Would you please transcribe, exactly as written, the lines of the entries below starting at the one that holds "C.柔软 D.七分 | C |" and ending at the one that holds "D.身体各部的综合力量 | D |", both included?

** Opening Input records block **

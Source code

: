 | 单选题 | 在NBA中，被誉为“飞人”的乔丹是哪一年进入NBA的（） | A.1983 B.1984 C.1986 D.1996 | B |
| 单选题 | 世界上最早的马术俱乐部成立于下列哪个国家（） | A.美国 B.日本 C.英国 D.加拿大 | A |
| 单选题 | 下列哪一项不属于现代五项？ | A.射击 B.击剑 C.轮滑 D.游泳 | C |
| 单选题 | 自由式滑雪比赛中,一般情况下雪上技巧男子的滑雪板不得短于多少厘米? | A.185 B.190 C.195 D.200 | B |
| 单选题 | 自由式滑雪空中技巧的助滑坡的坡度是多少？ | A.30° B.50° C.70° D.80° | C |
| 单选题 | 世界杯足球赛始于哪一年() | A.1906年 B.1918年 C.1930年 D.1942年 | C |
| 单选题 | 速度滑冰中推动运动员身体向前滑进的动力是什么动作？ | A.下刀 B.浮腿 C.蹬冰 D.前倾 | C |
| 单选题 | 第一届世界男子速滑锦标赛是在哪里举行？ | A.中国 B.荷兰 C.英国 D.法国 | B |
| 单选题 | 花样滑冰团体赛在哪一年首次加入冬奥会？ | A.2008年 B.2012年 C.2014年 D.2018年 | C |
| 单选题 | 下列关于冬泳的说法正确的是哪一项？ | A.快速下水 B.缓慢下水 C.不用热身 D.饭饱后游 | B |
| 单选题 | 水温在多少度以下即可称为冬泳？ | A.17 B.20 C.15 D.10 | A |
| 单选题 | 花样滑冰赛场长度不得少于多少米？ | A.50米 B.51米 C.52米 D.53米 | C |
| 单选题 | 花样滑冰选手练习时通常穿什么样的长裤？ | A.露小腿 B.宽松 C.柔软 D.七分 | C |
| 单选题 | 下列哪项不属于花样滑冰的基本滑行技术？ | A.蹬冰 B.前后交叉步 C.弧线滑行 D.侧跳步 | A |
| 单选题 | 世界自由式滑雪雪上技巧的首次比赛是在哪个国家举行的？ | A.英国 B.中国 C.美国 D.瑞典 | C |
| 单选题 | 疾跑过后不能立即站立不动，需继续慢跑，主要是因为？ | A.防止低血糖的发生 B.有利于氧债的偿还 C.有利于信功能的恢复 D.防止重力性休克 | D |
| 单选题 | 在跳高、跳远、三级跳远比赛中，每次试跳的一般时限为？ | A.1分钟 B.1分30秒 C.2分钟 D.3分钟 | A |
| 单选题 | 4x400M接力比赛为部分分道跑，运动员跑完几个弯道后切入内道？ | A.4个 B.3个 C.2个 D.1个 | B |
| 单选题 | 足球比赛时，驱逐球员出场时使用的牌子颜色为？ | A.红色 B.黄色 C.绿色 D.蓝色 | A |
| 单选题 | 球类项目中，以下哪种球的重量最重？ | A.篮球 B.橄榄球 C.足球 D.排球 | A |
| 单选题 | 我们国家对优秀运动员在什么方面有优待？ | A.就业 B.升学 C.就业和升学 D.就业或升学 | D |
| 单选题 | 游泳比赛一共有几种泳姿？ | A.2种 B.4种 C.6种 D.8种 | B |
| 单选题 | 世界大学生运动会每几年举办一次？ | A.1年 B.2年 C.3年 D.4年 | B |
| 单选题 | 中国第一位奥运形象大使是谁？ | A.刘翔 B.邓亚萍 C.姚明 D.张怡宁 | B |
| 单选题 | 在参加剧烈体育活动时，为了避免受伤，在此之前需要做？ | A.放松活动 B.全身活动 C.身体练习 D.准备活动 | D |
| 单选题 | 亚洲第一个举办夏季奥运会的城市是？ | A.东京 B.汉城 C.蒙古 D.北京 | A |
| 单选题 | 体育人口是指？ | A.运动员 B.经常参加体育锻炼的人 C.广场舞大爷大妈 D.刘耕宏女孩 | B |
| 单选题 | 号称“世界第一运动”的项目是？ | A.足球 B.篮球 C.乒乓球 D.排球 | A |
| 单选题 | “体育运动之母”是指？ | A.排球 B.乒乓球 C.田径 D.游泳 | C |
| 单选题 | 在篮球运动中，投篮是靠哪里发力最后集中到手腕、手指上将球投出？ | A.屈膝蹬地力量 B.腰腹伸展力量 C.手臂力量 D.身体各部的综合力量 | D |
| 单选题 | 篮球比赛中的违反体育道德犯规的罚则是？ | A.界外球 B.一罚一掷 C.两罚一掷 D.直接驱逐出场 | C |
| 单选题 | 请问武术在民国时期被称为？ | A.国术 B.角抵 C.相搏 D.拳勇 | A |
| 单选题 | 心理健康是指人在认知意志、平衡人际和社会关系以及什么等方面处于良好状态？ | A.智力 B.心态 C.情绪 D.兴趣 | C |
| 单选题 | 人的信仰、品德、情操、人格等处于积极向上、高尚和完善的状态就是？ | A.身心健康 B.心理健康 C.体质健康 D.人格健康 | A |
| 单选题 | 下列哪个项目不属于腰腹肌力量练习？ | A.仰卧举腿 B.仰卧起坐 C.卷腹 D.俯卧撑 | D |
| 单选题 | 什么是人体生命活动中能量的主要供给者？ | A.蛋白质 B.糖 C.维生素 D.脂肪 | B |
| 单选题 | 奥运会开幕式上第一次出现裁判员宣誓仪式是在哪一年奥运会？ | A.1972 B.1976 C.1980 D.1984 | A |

** Closing Input records block **

- _Answer for the task_
| 单选题 | 花样滑冰选手练习时通常穿什么样的长裤？ | A.露小腿 B.宽松 C.柔软 D.七分 | C |
| 单选题 | 下列哪项不属于花样滑冰的基本滑行技术？ | A.蹬冰 B.前后交叉步 C.弧线滑行 D.侧跳步 | A |
| 单选题 | 世界自由式滑雪雪上技巧的首次比赛是在哪个国家举行的？ | A.英国 B.中国 C.美国 D.瑞典 | C |
| 单选题 | 疾跑过后不能立即站立不动，需继续慢跑，主要是因为？ | A.防止低血糖的发生 B.有利于氧债的偿还 C.有利于信功能的恢复 D.防止重力性休克 | D |
| 单选题 | 在跳高、跳远、三级跳远比赛中，每次试跳的一般时限为？ | A.1分钟 B.1分30秒 C.2分钟 D.3分钟 | A |
| 单选题 | 4x400M接力比赛为部分分道跑，运动员跑完几个弯道后切入内道？ | A.4个 B.3个 C.2个 D.1个 | B |
| 单选题 | 足球比赛时，驱逐球员出场时使用的牌子颜色为？ | A.红色 B.黄色 C.绿色 D.蓝色 | A |
| 单选题 | 球类项目中，以下哪种球的重量最重？ | A.篮球 B.橄榄球 C.足球 D.排球 | A |
| 单选题 | 我们国家对优秀运动员在什么方面有优待？ | A.就业 B.升学 C.就业和升学 D.就业或升学 | D |
| 单选题 | 游泳比赛一共有几种泳姿？ | A.2种 B.4种 C.6种 D.8种 | B |
| 单选题 | 世界大学生运动会每几年举办一次？ | A.1年 B.2年 C.3年 D.4年 | B |
| 单选题 | 中国第一位奥运形象大使是谁？ | A.刘翔 B.邓亚萍 C.姚明 D.张怡宁 | B |
| 单选题 | 在参加剧烈体育活动时，为了避免受伤，在此之前需要做？ | A.放松活动 B.全身活动 C.身体练习 D.准备活动 | D |
| 单选题 | 亚洲第一个举办夏季奥运会的城市是？ | A.东京 B.汉城 C.蒙古 D.北京 | A |
| 单选题 | 体育人口是指？ | A.运动员 B.经常参加体育锻炼的人 C.广场舞大爷大妈 D.刘耕宏女孩 | B |
| 单选题 | 号称“世界第一运动”的项目是？ | A.足球 B.篮球 C.乒乓球 D.排球 | A |
| 单选题 | “体育运动之母”是指？ | A.排球 B.乒乓球 C.田径 D.游泳 | C |
| 单选题 | 在篮球运动中，投篮是靠哪里发力最后集中到手腕、手指上将球投出？ | A.屈膝蹬地力量 B.腰腹伸展力量 C.手臂力量 D.身体各部的综合力量 | D |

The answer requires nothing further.